● **What to produce**: Keep the pictures out of your copy. Transcribe the records below exactly.

Items from a data source:
--- START ---

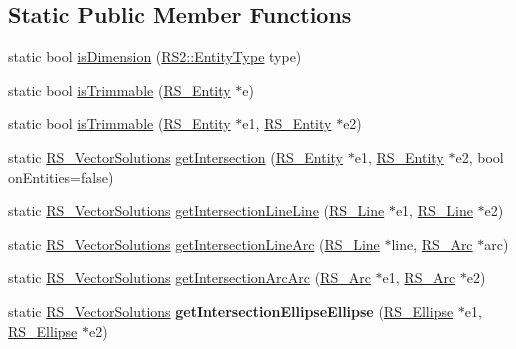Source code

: \subsection*{Static Public Member Functions}
\begin{DoxyCompactItemize}
\item 
static bool \hyperlink{classRS__Information_a4ae006c6261e540a3e094d79329d031a}{is\-Dimension} (\hyperlink{classRS2_a8f26d1b981e1e85cff16738b43337e6a}{R\-S2\-::\-Entity\-Type} type)
\item 
static bool \hyperlink{classRS__Information_a54b779dbf677839b49ae94051429e191}{is\-Trimmable} (\hyperlink{classRS__Entity}{R\-S\-\_\-\-Entity} $\ast$e)
\item 
static bool \hyperlink{classRS__Information_ab5639e539443c3a7119180c961c8b8e6}{is\-Trimmable} (\hyperlink{classRS__Entity}{R\-S\-\_\-\-Entity} $\ast$e1, \hyperlink{classRS__Entity}{R\-S\-\_\-\-Entity} $\ast$e2)
\item 
static \hyperlink{classRS__VectorSolutions}{R\-S\-\_\-\-Vector\-Solutions} \hyperlink{classRS__Information_af800c2fc40442c9dc3823a26393741e4}{get\-Intersection} (\hyperlink{classRS__Entity}{R\-S\-\_\-\-Entity} $\ast$e1, \hyperlink{classRS__Entity}{R\-S\-\_\-\-Entity} $\ast$e2, bool on\-Entities=false)
\item 
static \hyperlink{classRS__VectorSolutions}{R\-S\-\_\-\-Vector\-Solutions} \hyperlink{classRS__Information_acf067ec9822ee209484176c882558182}{get\-Intersection\-Line\-Line} (\hyperlink{classRS__Line}{R\-S\-\_\-\-Line} $\ast$e1, \hyperlink{classRS__Line}{R\-S\-\_\-\-Line} $\ast$e2)
\item 
static \hyperlink{classRS__VectorSolutions}{R\-S\-\_\-\-Vector\-Solutions} \hyperlink{classRS__Information_af8076e33fda55f3f0ef55773c4282f73}{get\-Intersection\-Line\-Arc} (\hyperlink{classRS__Line}{R\-S\-\_\-\-Line} $\ast$line, \hyperlink{classRS__Arc}{R\-S\-\_\-\-Arc} $\ast$arc)
\item 
static \hyperlink{classRS__VectorSolutions}{R\-S\-\_\-\-Vector\-Solutions} \hyperlink{classRS__Information_a6f23afa351e5e5e8bc906c23f884b8c3}{get\-Intersection\-Arc\-Arc} (\hyperlink{classRS__Arc}{R\-S\-\_\-\-Arc} $\ast$e1, \hyperlink{classRS__Arc}{R\-S\-\_\-\-Arc} $\ast$e2)
\item 
\hypertarget{classRS__Information_a08ac773c3b934353df901ae379cc69c2}{static \hyperlink{classRS__VectorSolutions}{R\-S\-\_\-\-Vector\-Solutions} {\bfseries get\-Intersection\-Ellipse\-Ellipse} (\hyperlink{classRS__Ellipse}{R\-S\-\_\-\-Ellipse} $\ast$e1, \hyperlink{classRS__Ellipse}{R\-S\-\_\-\-Ellipse} $\ast$e2)}\label{classRS__Information_a08ac773c3b934353df901ae379cc69c2}


\end{DoxyCompactItemize}
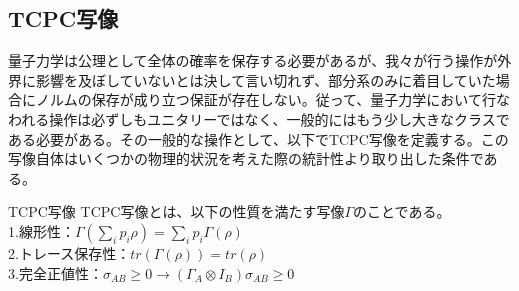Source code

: \documentclass[a4paper,10.5pt]{article}
\numberwithin{equation}{section}
\begin{document}
\subsection{TCPC写像}
量子力学は公理として全体の確率を保存する必要があるが、我々が行う操作が外界に影響を及ぼしていないとは決して言い切れず、部分系のみに着目していた場合にノルムの保存が成り立つ保証が存在しない。従って、量子力学において行なわれる操作は必ずしもユニタリーではなく、一般的にはもう少し大きなクラスである必要がある。その一般的な操作として、以下でTCPC写像を定義する。この写像自体はいくつかの物理的状況を考えた際の統計性より取り出した条件である。
\begin{defbox}{TCPC写像}
TCPC写像とは、以下の性質を満たす写像$\Gamma$のことである。\\
1.線形性：$\Gamma (\sum_{i}p_{i}\rho)=\sum_{i}p_{i}\Gamma(\rho)$\\
2.トレース保存性：$tr(\Gamma (\rho))=tr(\rho)$\\
3.完全正値性：$\sigma_{AB}\geq0 \to (\Gamma_{A} \otimes I_{B})\sigma_{AB} \geq 0$
\end{defbox}
\end{document}
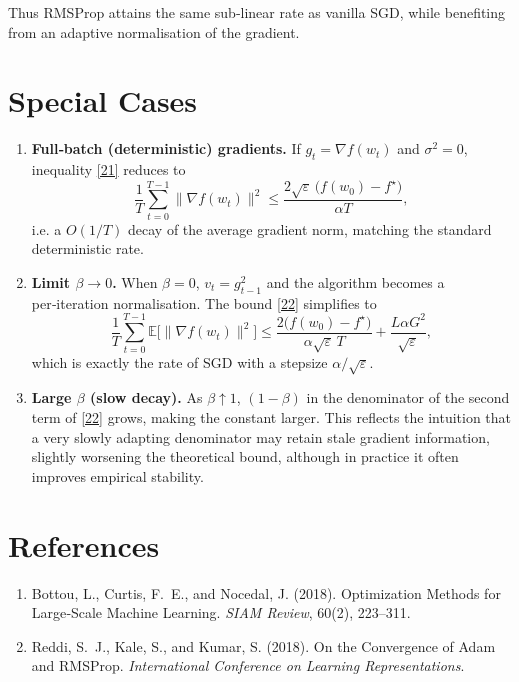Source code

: \documentclass{article}
\newcommand{\E}{\mathbb{E}}
\begin{document}
Thus RMSProp attains the same sub‑linear rate as vanilla SGD, while
benefiting from an adaptive normalisation of the gradient.

\section*{Special Cases}
\begin{enumerate}
\item \textbf{Full‐batch (deterministic) gradients.}
If $g_{t}=\nabla f(w_{t})$ and $\sigma^{2}=0$, inequality \eqref{21}
reduces to
\[
\frac{1}{T}\sum_{t=0}^{T-1}\|\nabla f(w_{t})\|^{2}
\le
\frac{2\sqrt{\varepsilon}\,\bigl(f(w_{0})-f^{\star}\bigr)}{\alpha T},
\]
i.e. a $O(1/T)$ decay of the average gradient norm, matching the
standard deterministic rate.

\item \textbf{Limit $\beta\to 0$.}
When $\beta=0$, $v_{t}=g_{t-1}^{2}$ and the algorithm becomes a
per‑iteration normalisation.  The bound \eqref{22} simplifies to
\[
\frac{1}{T}\sum_{t=0}^{T-1}
\E\!\bigl[\|\nabla f(w_{t})\|^{2}\bigr]
\le
\frac{2\bigl(f(w_{0})-f^{\star}\bigr)}{\alpha\sqrt{\varepsilon}\,T}
+ \frac{L\alpha G^{2}}{\sqrt{\varepsilon}},
\]
which is exactly the rate of SGD with a stepsize $\alpha/\sqrt{\varepsilon}$.

\item \textbf{Large $\beta$ (slow decay).}
As $\beta\!\uparrow\!1$, $(1-\beta)$ in the denominator of the second
term of \eqref{22} grows, making the constant larger.  This reflects the
intuition that a very slowly adapting denominator may retain stale
gradient information, slightly worsening the theoretical bound,
although in practice it often improves empirical stability.
\end{enumerate}

\newpage
\section*{References}
\begin{enumerate}
\item Bottou, L., Curtis, F.~E., and Nocedal, J. (2018). Optimization
Methods for Large‑Scale Machine Learning. \emph{SIAM Review}, 60(2),
223–311.
\item Reddi, S.~J., Kale, S., and Kumar, S. (2018). On the Convergence of
Adam and RMSProp. \emph{International Conference on Learning
Representations}.
\end{enumerate}
\end{document}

--- END ---

● **Exercise response**:
Source code

: \subsection*{Static Public Member Functions}
\begin{DoxyCompactItemize}
\item 
static bool \hyperlink{classRS__Information_a4ae006c6261e540a3e094d79329d031a}{is\-Dimension} (\hyperlink{classRS2_a8f26d1b981e1e85cff16738b43337e6a}{R\-S2\-::\-Entity\-Type} type)
\item 
static bool \hyperlink{classRS__Information_a54b779dbf677839b49ae94051429e191}{is\-Trimmable} (\hyperlink{classRS__Entity}{R\-S\-\_\-\-Entity} $\ast$e)
\item 
static bool \hyperlink{classRS__Information_ab5639e539443c3a7119180c961c8b8e6}{is\-Trimmable} (\hyperlink{classRS__Entity}{R\-S\-\_\-\-Entity} $\ast$e1, \hyperlink{classRS__Entity}{R\-S\-\_\-\-Entity} $\ast$e2)
\item 
static \hyperlink{classRS__VectorSolutions}{R\-S\-\_\-\-Vector\-Solutions} \hyperlink{classRS__Information_af800c2fc40442c9dc3823a26393741e4}{get\-Intersection} (\hyperlink{classRS__Entity}{R\-S\-\_\-\-Entity} $\ast$e1, \hyperlink{classRS__Entity}{R\-S\-\_\-\-Entity} $\ast$e2, bool on\-Entities=false)
\item 
static \hyperlink{classRS__VectorSolutions}{R\-S\-\_\-\-Vector\-Solutions} \hyperlink{classRS__Information_acf067ec9822ee209484176c882558182}{get\-Intersection\-Line\-Line} (\hyperlink{classRS__Line}{R\-S\-\_\-\-Line} $\ast$e1, \hyperlink{classRS__Line}{R\-S\-\_\-\-Line} $\ast$e2)
\item 
static \hyperlink{classRS__VectorSolutions}{R\-S\-\_\-\-Vector\-Solutions} \hyperlink{classRS__Information_af8076e33fda55f3f0ef55773c4282f73}{get\-Intersection\-Line\-Arc} (\hyperlink{classRS__Line}{R\-S\-\_\-\-Line} $\ast$line, \hyperlink{classRS__Arc}{R\-S\-\_\-\-Arc} $\ast$arc)
\item 
static \hyperlink{classRS__VectorSolutions}{R\-S\-\_\-\-Vector\-Solutions} \hyperlink{classRS__Information_a6f23afa351e5e5e8bc906c23f884b8c3}{get\-Intersection\-Arc\-Arc} (\hyperlink{classRS__Arc}{R\-S\-\_\-\-Arc} $\ast$e1, \hyperlink{classRS__Arc}{R\-S\-\_\-\-Arc} $\ast$e2)
\item 
\hypertarget{classRS__Information_a08ac773c3b934353df901ae379cc69c2}{static \hyperlink{classRS__VectorSolutions}{R\-S\-\_\-\-Vector\-Solutions} {\bfseries get\-Intersection\-Ellipse\-Ellipse} (\hyperlink{classRS__Ellipse}{R\-S\-\_\-\-Ellipse} $\ast$e1, \hyperlink{classRS__Ellipse}{R\-S\-\_\-\-Ellipse} $\ast$e2)}\label{classRS__Information_a08ac773c3b934353df901ae379cc69c2}


\end{DoxyCompactItemize}
Source code

: \documentclass[a4paper,10.5pt]{article}
\numberwithin{equation}{section}
\begin{document}
\subsection{TCPC写像}
量子力学は公理として全体の確率を保存する必要があるが、我々が行う操作が外界に影響を及ぼしていないとは決して言い切れず、部分系のみに着目していた場合にノルムの保存が成り立つ保証が存在しない。従って、量子力学において行なわれる操作は必ずしもユニタリーではなく、一般的にはもう少し大きなクラスである必要がある。その一般的な操作として、以下でTCPC写像を定義する。この写像自体はいくつかの物理的状況を考えた際の統計性より取り出した条件である。
\begin{defbox}{TCPC写像}
TCPC写像とは、以下の性質を満たす写像$\Gamma$のことである。\\
1.線形性：$\Gamma (\sum_{i}p_{i}\rho)=\sum_{i}p_{i}\Gamma(\rho)$\\
2.トレース保存性：$tr(\Gamma (\rho))=tr(\rho)$\\
3.完全正値性：$\sigma_{AB}\geq0 \to (\Gamma_{A} \otimes I_{B})\sigma_{AB} \geq 0$
\end{defbox}
\end{document}
Source code

: \documentclass{article}
\newcommand{\E}{\mathbb{E}}
\begin{document}
Thus RMSProp attains the same sub‑linear rate as vanilla SGD, while
benefiting from an adaptive normalisation of the gradient.

\section*{Special Cases}
\begin{enumerate}
\item \textbf{Full‐batch (deterministic) gradients.}
If $g_{t}=\nabla f(w_{t})$ and $\sigma^{2}=0$, inequality \eqref{21}
reduces to
\[
\frac{1}{T}\sum_{t=0}^{T-1}\|\nabla f(w_{t})\|^{2}
\le
\frac{2\sqrt{\varepsilon}\,\bigl(f(w_{0})-f^{\star}\bigr)}{\alpha T},
\]
i.e. a $O(1/T)$ decay of the average gradient norm, matching the
standard deterministic rate.

\item \textbf{Limit $\beta\to 0$.}
When $\beta=0$, $v_{t}=g_{t-1}^{2}$ and the algorithm becomes a
per‑iteration normalisation.  The bound \eqref{22} simplifies to
\[
\frac{1}{T}\sum_{t=0}^{T-1}
\E\!\bigl[\|\nabla f(w_{t})\|^{2}\bigr]
\le
\frac{2\bigl(f(w_{0})-f^{\star}\bigr)}{\alpha\sqrt{\varepsilon}\,T}
+ \frac{L\alpha G^{2}}{\sqrt{\varepsilon}},
\]
which is exactly the rate of SGD with a stepsize $\alpha/\sqrt{\varepsilon}$.

\item \textbf{Large $\beta$ (slow decay).}
As $\beta\!\uparrow\!1$, $(1-\beta)$ in the denominator of the second
term of \eqref{22} grows, making the constant larger.  This reflects the
intuition that a very slowly adapting denominator may retain stale
gradient information, slightly worsening the theoretical bound,
although in practice it often improves empirical stability.
\end{enumerate}

\newpage
\section*{References}
\begin{enumerate}
\item Bottou, L., Curtis, F.~E., and Nocedal, J. (2018). Optimization
Methods for Large‑Scale Machine Learning. \emph{SIAM Review}, 60(2),
223–311.
\item Reddi, S.~J., Kale, S., and Kumar, S. (2018). On the Convergence of
Adam and RMSProp. \emph{International Conference on Learning
Representations}.
\end{enumerate}
\end{document}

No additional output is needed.